The Role of Nurse Educators in Student Clinical Education in Saudi Arabia

Abeer Al-Hazmi, Dr. Carol Windsor


Background: Clinical education is considered a
significant part of the learning process for nursing students.
There is, however, no research that has explored this area of
learning in Saudi Arabia. Theoretical Framework: Informed by a
symbolic interactionist framework, this research explored the
role of nurse educators in student clinical education in Saudi
Arabia. Method: Using Glaserian grounded theory methods the
data were derived from 14 face-to-face interviews with nurse
educators from both hospital and faculty settings in King Abdu-
Aziz University (KAU) and King Abdu-Aziz University Hospital
(KAUH). Findings: The findings of the research are represented
in the core category Redefining Identity Work and its two
constituent categories Questioning the Situation and Creating Role
Identity. The core and sub- categories were generated through a
theoretical exploration of the identity work of nurse educators in
Saudi Arabia.
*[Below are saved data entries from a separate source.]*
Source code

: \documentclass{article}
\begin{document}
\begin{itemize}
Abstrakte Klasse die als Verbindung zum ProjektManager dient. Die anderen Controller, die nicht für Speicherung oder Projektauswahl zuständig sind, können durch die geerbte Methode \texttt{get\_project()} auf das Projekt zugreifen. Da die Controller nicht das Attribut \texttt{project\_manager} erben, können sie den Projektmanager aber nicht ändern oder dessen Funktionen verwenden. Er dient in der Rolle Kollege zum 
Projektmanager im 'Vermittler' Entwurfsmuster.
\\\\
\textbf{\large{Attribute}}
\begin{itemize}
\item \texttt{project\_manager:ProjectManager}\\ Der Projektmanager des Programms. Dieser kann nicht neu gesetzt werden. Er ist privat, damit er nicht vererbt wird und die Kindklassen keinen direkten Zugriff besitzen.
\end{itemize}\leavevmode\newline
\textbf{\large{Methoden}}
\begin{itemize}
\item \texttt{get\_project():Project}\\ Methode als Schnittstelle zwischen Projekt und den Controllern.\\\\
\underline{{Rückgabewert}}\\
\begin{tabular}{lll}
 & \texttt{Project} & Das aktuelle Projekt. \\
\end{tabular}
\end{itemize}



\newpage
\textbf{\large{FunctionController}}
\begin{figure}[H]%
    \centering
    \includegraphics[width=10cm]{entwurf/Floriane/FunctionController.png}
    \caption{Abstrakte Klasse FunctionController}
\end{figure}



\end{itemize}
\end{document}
Conclusion: The social identity of the nurse
educators was mediated culturally and socially within the
hospital and university contexts and Saudi Arabian culture. In
light of an increased understanding of the identity and role of
nurse educators in clinical education in Saudi Arabia, the
research presents implications and recommendations that may
contribute to the development of nursing education as a coherent
health care profession that is perceived as a desirable career
option for Saudi women and men.


Clinical education, Identity, Nursing Education, Role of nurse educator, Role theory, Symbolic interactionism, and Grounded theory.